Secondo quanto afferma l’ultimo rapporto Unimpresa sulle società per azioni italiane, quotate sui mercati regolamentati tricolori, il 41,8% delle azioni relative alle spa quotate sarebbero in mano a soggetti stranieri, con un controvalore pari a 215 miliardi di euro. In mano allo Stato ci sarebbero invece poco più di 16 miliardi di euro, che salgono intorno ai 102 miliardi di euro se, oltre alle spa quotate, inseriamo nella statistica anche le spa non quotate.

Insomma, sempre più società italiane sembrano essere tali solo nel nome e nella sede legale, mentre la proprietà e il possesso parlerebbe una lingua straniera. La tendenza dell’acquisizione estera di società italiane è d’altronde ben invogliata dal buon andamento delle quotazioni delle spa quotate a Milano, con una capitalizzazione che nel corso dell’ultimo anno è cresciuta da 354,7 miliardi di euro a 413, miliardi di euro, con uno sviluppo di quasi 160 miliardi di euro o, se preferite, del 45%.

Come sottolineato dal quotidiano La Repubblica qualche giorno fa, il 53% delle imprese quotate e non quotate è oggi controllato dalle famiglie, ma a tale assetto proprietario “tradizionale” si sta rapidamente contrapponendo una crescente influenza straniera, e non solo nell’ambito quotato.

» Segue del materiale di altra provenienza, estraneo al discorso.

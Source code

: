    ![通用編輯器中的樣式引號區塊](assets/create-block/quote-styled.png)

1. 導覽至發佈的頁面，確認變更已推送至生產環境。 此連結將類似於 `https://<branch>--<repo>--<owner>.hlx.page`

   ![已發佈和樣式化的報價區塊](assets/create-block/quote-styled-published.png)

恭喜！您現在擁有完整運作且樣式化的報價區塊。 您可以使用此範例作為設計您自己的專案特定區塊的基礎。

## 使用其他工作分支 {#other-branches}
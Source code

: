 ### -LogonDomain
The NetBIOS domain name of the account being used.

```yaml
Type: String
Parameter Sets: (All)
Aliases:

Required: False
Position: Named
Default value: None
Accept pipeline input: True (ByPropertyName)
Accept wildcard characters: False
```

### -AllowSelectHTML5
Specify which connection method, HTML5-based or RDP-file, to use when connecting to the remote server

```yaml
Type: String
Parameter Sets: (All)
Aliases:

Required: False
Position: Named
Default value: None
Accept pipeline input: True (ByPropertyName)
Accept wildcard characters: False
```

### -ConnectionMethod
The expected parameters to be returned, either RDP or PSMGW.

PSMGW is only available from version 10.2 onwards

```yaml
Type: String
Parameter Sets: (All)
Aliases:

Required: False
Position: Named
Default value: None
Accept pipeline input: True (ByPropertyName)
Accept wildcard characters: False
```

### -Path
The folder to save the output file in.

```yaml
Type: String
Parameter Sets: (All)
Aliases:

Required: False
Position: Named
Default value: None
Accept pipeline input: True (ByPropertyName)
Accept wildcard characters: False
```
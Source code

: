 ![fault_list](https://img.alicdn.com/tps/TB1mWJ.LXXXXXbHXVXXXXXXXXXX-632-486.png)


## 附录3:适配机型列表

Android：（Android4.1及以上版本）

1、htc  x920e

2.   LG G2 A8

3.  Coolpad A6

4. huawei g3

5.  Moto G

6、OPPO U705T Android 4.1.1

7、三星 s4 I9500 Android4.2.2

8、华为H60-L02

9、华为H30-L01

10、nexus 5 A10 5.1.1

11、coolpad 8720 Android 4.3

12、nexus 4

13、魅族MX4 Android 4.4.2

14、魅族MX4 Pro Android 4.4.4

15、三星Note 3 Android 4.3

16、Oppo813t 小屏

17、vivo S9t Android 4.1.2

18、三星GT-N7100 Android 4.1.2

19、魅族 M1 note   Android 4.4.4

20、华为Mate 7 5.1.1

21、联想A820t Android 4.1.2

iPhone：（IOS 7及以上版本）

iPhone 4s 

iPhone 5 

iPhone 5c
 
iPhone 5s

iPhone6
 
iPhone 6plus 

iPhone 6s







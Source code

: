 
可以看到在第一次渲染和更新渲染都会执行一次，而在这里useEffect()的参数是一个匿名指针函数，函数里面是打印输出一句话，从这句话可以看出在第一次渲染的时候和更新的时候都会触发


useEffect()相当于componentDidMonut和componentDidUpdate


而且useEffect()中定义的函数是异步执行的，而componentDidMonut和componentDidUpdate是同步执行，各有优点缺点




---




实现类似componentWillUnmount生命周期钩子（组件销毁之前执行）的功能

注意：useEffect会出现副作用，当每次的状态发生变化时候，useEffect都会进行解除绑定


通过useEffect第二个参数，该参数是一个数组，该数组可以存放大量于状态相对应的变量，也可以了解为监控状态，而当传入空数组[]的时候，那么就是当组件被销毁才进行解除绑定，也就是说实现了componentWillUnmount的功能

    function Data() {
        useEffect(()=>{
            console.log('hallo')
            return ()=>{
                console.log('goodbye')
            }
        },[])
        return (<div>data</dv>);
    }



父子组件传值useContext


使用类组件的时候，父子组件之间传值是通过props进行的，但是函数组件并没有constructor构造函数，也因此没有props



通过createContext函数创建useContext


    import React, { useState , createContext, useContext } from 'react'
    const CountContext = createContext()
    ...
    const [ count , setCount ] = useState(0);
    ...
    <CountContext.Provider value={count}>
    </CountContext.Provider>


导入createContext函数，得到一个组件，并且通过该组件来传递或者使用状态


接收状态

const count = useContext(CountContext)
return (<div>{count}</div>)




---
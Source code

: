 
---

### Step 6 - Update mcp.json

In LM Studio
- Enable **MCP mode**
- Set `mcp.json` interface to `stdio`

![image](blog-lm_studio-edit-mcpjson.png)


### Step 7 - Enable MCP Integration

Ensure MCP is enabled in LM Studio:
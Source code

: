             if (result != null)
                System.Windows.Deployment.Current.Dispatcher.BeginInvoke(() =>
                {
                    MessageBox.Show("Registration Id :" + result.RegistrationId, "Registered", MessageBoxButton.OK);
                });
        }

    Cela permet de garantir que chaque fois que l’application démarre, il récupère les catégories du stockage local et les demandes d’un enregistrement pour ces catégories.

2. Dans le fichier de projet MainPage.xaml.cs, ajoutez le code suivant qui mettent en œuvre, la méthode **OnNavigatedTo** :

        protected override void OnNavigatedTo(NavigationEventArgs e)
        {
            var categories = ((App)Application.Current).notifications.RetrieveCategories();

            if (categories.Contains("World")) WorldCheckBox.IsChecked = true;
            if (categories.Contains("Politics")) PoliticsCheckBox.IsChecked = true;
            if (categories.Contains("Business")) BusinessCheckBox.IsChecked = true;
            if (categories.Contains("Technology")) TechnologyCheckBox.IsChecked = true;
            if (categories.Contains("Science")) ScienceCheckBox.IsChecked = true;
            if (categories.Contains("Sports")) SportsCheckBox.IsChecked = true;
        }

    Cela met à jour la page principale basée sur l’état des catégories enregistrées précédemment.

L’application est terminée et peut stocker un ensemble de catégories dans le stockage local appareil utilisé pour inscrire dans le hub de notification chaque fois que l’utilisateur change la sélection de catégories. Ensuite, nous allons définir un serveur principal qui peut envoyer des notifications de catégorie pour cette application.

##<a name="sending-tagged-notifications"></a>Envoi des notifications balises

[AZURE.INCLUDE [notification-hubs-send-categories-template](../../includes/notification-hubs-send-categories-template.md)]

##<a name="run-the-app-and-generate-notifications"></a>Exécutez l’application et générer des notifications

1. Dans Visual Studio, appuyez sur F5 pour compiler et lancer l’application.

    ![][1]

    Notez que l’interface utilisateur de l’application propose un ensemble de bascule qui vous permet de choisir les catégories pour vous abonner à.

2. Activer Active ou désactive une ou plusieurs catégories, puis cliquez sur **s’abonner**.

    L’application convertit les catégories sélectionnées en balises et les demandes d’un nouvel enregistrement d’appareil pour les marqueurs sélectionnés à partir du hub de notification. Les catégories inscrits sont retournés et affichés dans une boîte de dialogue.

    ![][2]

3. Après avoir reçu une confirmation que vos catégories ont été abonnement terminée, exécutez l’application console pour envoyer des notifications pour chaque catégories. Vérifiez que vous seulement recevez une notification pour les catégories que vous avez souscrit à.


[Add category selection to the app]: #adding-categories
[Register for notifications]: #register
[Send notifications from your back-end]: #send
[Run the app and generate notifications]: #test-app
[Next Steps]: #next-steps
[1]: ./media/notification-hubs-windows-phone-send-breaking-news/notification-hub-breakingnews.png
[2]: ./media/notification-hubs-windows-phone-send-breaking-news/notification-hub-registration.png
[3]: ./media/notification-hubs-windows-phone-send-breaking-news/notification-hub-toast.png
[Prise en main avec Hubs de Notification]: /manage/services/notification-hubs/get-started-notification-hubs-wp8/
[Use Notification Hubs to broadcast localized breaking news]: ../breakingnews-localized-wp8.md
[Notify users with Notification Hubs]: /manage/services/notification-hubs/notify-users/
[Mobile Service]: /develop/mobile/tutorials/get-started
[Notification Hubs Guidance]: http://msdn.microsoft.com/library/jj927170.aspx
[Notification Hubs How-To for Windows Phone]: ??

Se infatti si assume in valutazione l’interezza delle società italiane (quotate e non quotate), si scopre che la presenza estera è tutt’altro che irrilevante. Per Unimpresa, ad ogni modo, le società per azioni italiane varrebbero circa 1.955 miliardi di euro, in incremento del 17,5% (o 290 miliardi) rispetto a quanto valevano appena un anno fa. Le quote sono in mano alle stesse imprese per il 12,4%, alle banche per il 7%, allo Stato per il 5,22%, ai privati per il 45,7%, agli stranieri per il 22,2%.

Per Paolo Longobardi, che di Unimpresa è presidente, “se da una parte va valutato positivamente l’aumento del valore delle imprese italiane, dall’altro bisogna guardare con attenzione la presenza degli stranieri e capire fino a che punto si tratta di investimenti utili allo sviluppo e dove finisce, invece, l’attività speculativa. La fortissima crisi che sta colpendo l’Italia più di altri paesi sta consegnando di fatto i pezzi pregiati della nostra economia a soggetti stranieri, che non sempre comprano con prospettive di lungo periodo o di investimento, ma spesso per fini speculativi”.